Did you notice the bug in my current release before or after asking that question? :)
Ehh, no. Being on Linux.... It was just a curious question.
In FreeImage, the Rescale function is:
FIBITMAP* FreeImage_Rescale(FIBITMAP *src, int dst_width, int dst_height, FREE_IMAGE_FILTER filter)
In your code, you're calling it without the last parameter, which defaults to FILTER_CATMULLROM. The available filters are:
FI_ENUM(FREE_IMAGE_FILTER) {
FILTER_BOX = 0, // Box, pulse, Fourier window, 1st order (constant) b-spline
FILTER_BICUBIC = 1, // Mitchell & Netravali's two-param cubic filter
FILTER_BILINEAR = 2, // Bilinear filter
FILTER_BSPLINE = 3, // 4th order (cubic) b-spline
FILTER_CATMULLROM = 4, // Catmull-Rom spline, Overhauser spline
FILTER_LANCZOS3 = 5 // Lanczos3 filter
};
It seems the further down the list you go, the better the quality is supposed to be. It actually depends on a number of factors though, both about the source image, and the scale factor. In particular, if you scale down by more than 1/2, some algorithms can skip over source data entirely, which may be undesirable. Also, some of them may use surrounding pixels in the formula, which may not be desirable due to the tile nature of the source image. You could end up with pixels from an adjacent tile bleeding into a scaled down tile. For these reasons, I think the first option might actually be the most desirable for our application, as it should have a hard cutoff at tile boundaries, and not discard data when scaling significantly, but rather average all the data into the output. Further, the further down the list you go, the more the computational requirements tend to increase. Hence, for both speed and quality, it might might sense to try the first option. I suspect there will be no noticeable difference in either speed or quality, partly for the reasons you've stated, though I thought I'd ask if you've tried already.
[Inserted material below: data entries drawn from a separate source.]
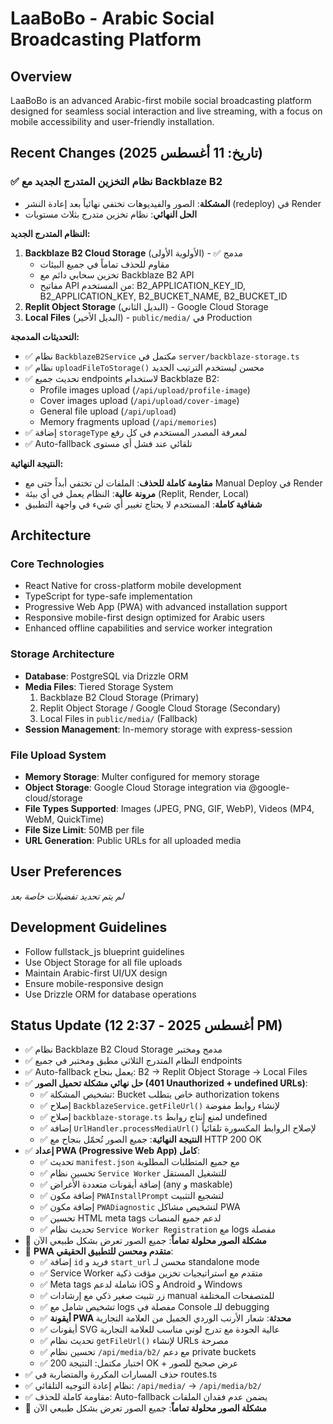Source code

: # LaaBoBo - Arabic Social Broadcasting Platform

## Overview
LaaBoBo is an advanced Arabic-first mobile social broadcasting platform designed for seamless social interaction and live streaming, with a focus on mobile accessibility and user-friendly installation.

## Recent Changes (تاريخ: 11 أغسطس 2025)

### ✅ نظام التخزين المتدرج الجديد مع Backblaze B2
- **المشكلة**: الصور والفيديوهات تختفي نهائياً بعد إعادة النشر (redeploy) في Render
- **الحل النهائي**: نظام تخزين متدرج بثلاث مستويات

**النظام المتدرج الجديد:**
1. **Backblaze B2 Cloud Storage** (الأولوية الأولى) - ✅ مدمج
   - مقاوم للحذف تماماً في جميع البيئات
   - تخزين سحابي دائم مع Backblaze B2 API
   - مفاتيح API من المستخدم: B2_APPLICATION_KEY_ID, B2_APPLICATION_KEY, B2_BUCKET_NAME, B2_BUCKET_ID
2. **Replit Object Storage** (البديل الثاني) - Google Cloud Storage
3. **Local Files** (البديل الأخير) - `public/media/` في Production

**التحديثات المدمجة:**
- ✅ نظام `BackblazeB2Service` مكتمل في `server/backblaze-storage.ts`
- ✅ نظام `uploadFileToStorage()` محسن ليستخدم الترتيب الجديد
- ✅ تحديث جميع endpoints لاستخدام Backblaze B2:
  - Profile images upload (`/api/upload/profile-image`)
  - Cover images upload (`/api/upload/cover-image`) 
  - General file upload (`/api/upload`)
  - Memory fragments upload (`/api/memories`)
- ✅ إضافة `storageType` لمعرفة المصدر المستخدم في كل رفع
- ✅ Auto-fallback تلقائي عند فشل أي مستوى

**النتيجة النهائية:**
- **مقاومة كاملة للحذف**: الملفات لن تختفي أبداً حتى مع Manual Deploy في Render
- **مرونة عالية**: النظام يعمل في أي بيئة (Replit, Render, Local)
- **شفافية كاملة**: المستخدم لا يحتاج تغيير أي شيء في واجهة التطبيق

## Architecture

### Core Technologies
- React Native for cross-platform mobile development
- TypeScript for type-safe implementation
- Progressive Web App (PWA) with advanced installation support
- Responsive mobile-first design optimized for Arabic users
- Enhanced offline capabilities and service worker integration

### Storage Architecture
- **Database**: PostgreSQL via Drizzle ORM
- **Media Files**: Tiered Storage System
  1. Backblaze B2 Cloud Storage (Primary)
  2. Replit Object Storage / Google Cloud Storage (Secondary)
  3. Local Files in `public/media/` (Fallback)
- **Session Management**: In-memory storage with express-session

### File Upload System
- **Memory Storage**: Multer configured for memory storage
- **Object Storage**: Google Cloud Storage integration via @google-cloud/storage
- **File Types Supported**: Images (JPEG, PNG, GIF, WebP), Videos (MP4, WebM, QuickTime)
- **File Size Limit**: 50MB per file
- **URL Generation**: Public URLs for all uploaded media

## User Preferences
*لم يتم تحديد تفضيلات خاصة بعد*

## Development Guidelines
- Follow fullstack_js blueprint guidelines
- Use Object Storage for all file uploads
- Maintain Arabic-first UI/UX design
- Ensure mobile-responsive design
- Use Drizzle ORM for database operations

## Status Update (12 أغسطس 2025 - 2:37 PM)
- ✅ نظام Backblaze B2 Cloud Storage مدمج ومختبر  
- ✅ النظام المتدرج الثلاثي مطبق ومختبر في جميع endpoints
- ✅ Auto-fallback يعمل بنجاح: B2 → Replit Object Storage → Local Files
- ✅ **حل نهائي مشكلة تحميل الصور (401 Unauthorized + undefined URLs)**:
  - ✅ تشخيص المشكلة: Bucket خاص يتطلب authorization tokens
  - ✅ إصلاح `BackblazeService.getFileUrl()` لإنشاء روابط مفوضة
  - ✅ إصلاح `backblaze-storage.ts` لمنع إنتاج روابط undefined 
  - ✅ إضافة `UrlHandler.processMediaUrl()` لإصلاح الروابط المكسورة تلقائياً
  - ✅ **النتيجة النهائية**: جميع الصور تُحمّل بنجاح مع HTTP 200 OK
- ✅ **إعداد PWA (Progressive Web App) كامل**:
  - ✅ تحديث `manifest.json` مع جميع المتطلبات المطلوبة
  - ✅ تحسين نظام `Service Worker` للتشغيل المستقل
  - ✅ إضافة أيقونات متعددة الأغراض (any و maskable)
  - ✅ إضافة مكون `PWAInstallPrompt` لتشجيع التثبيت
  - ✅ إضافة مكون `PWADiagnostic` لتشخيص مشاكل PWA
  - ✅ تحسين HTML meta tags لدعم جميع المنصات
  - ✅ تحديث نظام `Service Worker Registration` مع logs مفصلة
- 🎯 **مشكلة الصور محلولة تماماً**: جميع الصور تعرض بشكل طبيعي الآن
- 🔧 **PWA متقدم ومحسن للتطبيق الحقيقي**:
  - ✅ إضافة `id` فريد و `start_url` محسن لـ standalone mode
  - ✅ Service Worker متقدم مع استراتيجيات تخزين مؤقت ذكية
  - ✅ Meta tags شاملة لدعم iOS و Android و Windows
  - ✅ زر تثبيت صغير ذكي مع إرشادات manual للمتصفحات المختلفة
  - ✅ تشخيص شامل مع logs مفصلة في Console للـ debugging
  - ✅ **أيقونة PWA محدثة**: شعار الأرنب الوردي الجميل من العلامة التجارية
  - ✅ أيقونات SVG عالية الجودة مع تدرج لوني مناسب للعلامة التجارية
  - ✅ تحديث نظام `getFileUrl()` لإنشاء URLs مصرحة 
  - ✅ تحسين نظام `/api/media/b2/` مع دعم private buckets
  - ✅ اختبار مكتمل: النتيجة 200 OK + عرض صحيح للصور
- ✅ حذف المسارات المكررة والمتضاربة في routes.ts
- ✅ نظام إعادة التوجيه التلقائي: `/api/media/` → `/api/media/b2/`
- ✅ مقاومة كاملة للحذف: Auto-fallback يضمن عدم فقدان الملفات
- 🎯 **مشكلة الصور محلولة تماماً**: جميع الصور تعرض بشكل طبيعي الآن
We could speed up rendering large batches of low pixels per tile by caching different scales of the tiles so they didn't have to rescale each time another render is taken.
Yes, I was thinking of that. I was actually looking at the code wondering if you might have already done it.
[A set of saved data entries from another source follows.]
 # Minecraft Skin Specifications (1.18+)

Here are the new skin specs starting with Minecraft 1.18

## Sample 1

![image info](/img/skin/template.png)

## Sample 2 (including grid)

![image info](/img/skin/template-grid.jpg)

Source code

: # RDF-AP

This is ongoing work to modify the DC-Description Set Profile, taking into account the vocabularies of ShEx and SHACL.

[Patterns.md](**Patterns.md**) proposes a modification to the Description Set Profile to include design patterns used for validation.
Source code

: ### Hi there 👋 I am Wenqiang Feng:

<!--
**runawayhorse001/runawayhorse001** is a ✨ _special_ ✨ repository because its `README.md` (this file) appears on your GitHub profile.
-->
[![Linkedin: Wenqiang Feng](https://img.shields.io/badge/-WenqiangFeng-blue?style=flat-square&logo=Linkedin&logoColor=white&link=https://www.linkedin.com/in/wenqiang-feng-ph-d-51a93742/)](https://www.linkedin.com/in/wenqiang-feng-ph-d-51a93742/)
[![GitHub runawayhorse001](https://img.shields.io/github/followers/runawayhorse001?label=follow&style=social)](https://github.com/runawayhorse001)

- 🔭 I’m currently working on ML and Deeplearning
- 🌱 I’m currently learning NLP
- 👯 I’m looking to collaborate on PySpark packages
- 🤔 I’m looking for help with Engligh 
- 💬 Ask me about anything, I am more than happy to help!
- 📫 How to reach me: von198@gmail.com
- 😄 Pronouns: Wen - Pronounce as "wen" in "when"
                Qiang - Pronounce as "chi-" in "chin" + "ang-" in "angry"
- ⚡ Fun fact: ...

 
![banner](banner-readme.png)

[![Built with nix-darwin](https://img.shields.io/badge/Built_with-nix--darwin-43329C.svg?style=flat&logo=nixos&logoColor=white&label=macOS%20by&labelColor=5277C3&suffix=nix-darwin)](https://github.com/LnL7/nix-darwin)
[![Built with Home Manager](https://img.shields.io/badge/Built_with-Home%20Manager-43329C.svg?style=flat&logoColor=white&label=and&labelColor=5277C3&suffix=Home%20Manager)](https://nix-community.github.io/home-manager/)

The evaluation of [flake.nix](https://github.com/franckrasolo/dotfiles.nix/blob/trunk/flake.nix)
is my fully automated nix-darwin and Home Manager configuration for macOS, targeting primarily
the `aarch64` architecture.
This has some side effects though if you are going to render say both stock tileset maps and Greenworld tileset maps in the same session, since they use the same name for wells.
I had also thought of this too. If you include the VOL file as part of the path, as if it were a folder, it might solve the name issue. Given enough tilesets, it could create a memory issue, though I doubt that will ever become a problem. Could just have the user convert images in smaller batches, or have the rendering discard old cached items if the current map uses a different tileset.
Thanks for the timing info. It seems the large maps take a fairly significant portion of the time. Does that also hold for large 32x32 renders? I suspect there is a fair bit of overhead for each tile draw, beyond just copying the pixels. That may lower efficiency as tile sizes drop.